どんどん借りたい、どんどん貸したいと、ここで双方の思惑が一致したのです。

当然、市中にお金が溢れはじめました。
しかし円高で輸出企業は元気がありませんから、新たに設備投資をして増産しようという状況ではありません。
そこで、ありあまるお金が向かったのは、不動産や株といった投資でした。

何しろ、戦後一貫して「土地は値上がりを続けるもの」と信じられていましたし、株も短期変動はあっても中長期で見れば損することはないという意見が大勢でした。
また、低金利なので定期預金をしても大して利子が付かないというのも大きかったでしょう。
つい先日まで定期預金にしておけば10年で倍になっていたのですから、「こんな金利では貯金する気にならない」という印象を持っても仕方ありません。

不動産投資の過熱

資金の流入は序章にしか過ぎず、狂乱的なバブルはここから一気に膨らみ始めます。

1つの仕組みは、「含み益」と「銀行の追加融資」です。
具体的な例を挙げて説明しましょう。

ある企業が1億円を借りて、1億円相当の土地を買います。
しかし不動産価格は上昇していますから、土地の時価はすぐに2億円になってしまいます。
1億円の借金で2億円の土地を持っているのですから、1億円の含み益があるわけです。

そこで、お金をもっと借りて欲しい銀行は「担保価値が上がって含み益があるので、さらに1億円の追加融資をしますよ」と持ちかけてくるのです。
企業側も労せずして儲けた気になっていますので、これ幸いと1億円の融資を受け取り、また別の土地を買います、値上がりします、追加融資、また買って…と、雪ダルマ式に膨れ上がっていくのです。

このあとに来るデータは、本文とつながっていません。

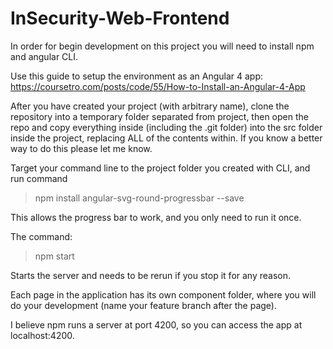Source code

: # InSecurity-Web-Frontend

In order for begin development on this project you will need to install npm and angular CLI.

Use this guide to setup the environment as an Angular 4 app: https://coursetro.com/posts/code/55/How-to-Install-an-Angular-4-App

After you have created your project (with arbitrary name), clone the repository into a temporary folder separated from project, then open the repo and copy everything inside (including the .git folder) into the src folder inside the project, replacing ALL of the contents within. If you know a better way to do this please let me know.

Target your command line to the project folder you created with CLI, and run command

>npm install angular-svg-round-progressbar --save

This allows the progress bar to work, and you only need to run it once.

The command:

>npm start

Starts the server and needs to be rerun if you stop it for any reason.

Each page in the application has its own component folder, where you will do your development (name your feature branch after the page).

I believe npm runs a server at port 4200, so you can access the app at localhost:4200.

もう1つは、このような成功体験談に煽られたり、グングンと上がり続ける不動産や株価を見て、自分も儲けたい、乗り遅れてはならないと思った人や企業が、雪崩をうったように流入してきたことです。
もはや不動産業であるとかマイホームに使うという話ではなく、完全なるマネーゲームと化してしまったのです。
「不動産や株で儲けられない人や経営者は才覚が無い」という暴論がまかり通った時代です。
集団心理であるとか、先を見る目がないと責めるのは酷かもしれません。

「不動産価格の計算上、山手線の内側と、アメリカ合衆国全土を交換できる」という価格にまで上昇し、バブルはピークを迎えます。

※バブルの要因は多々あります。
※上記は1つの側面とお考え下さい。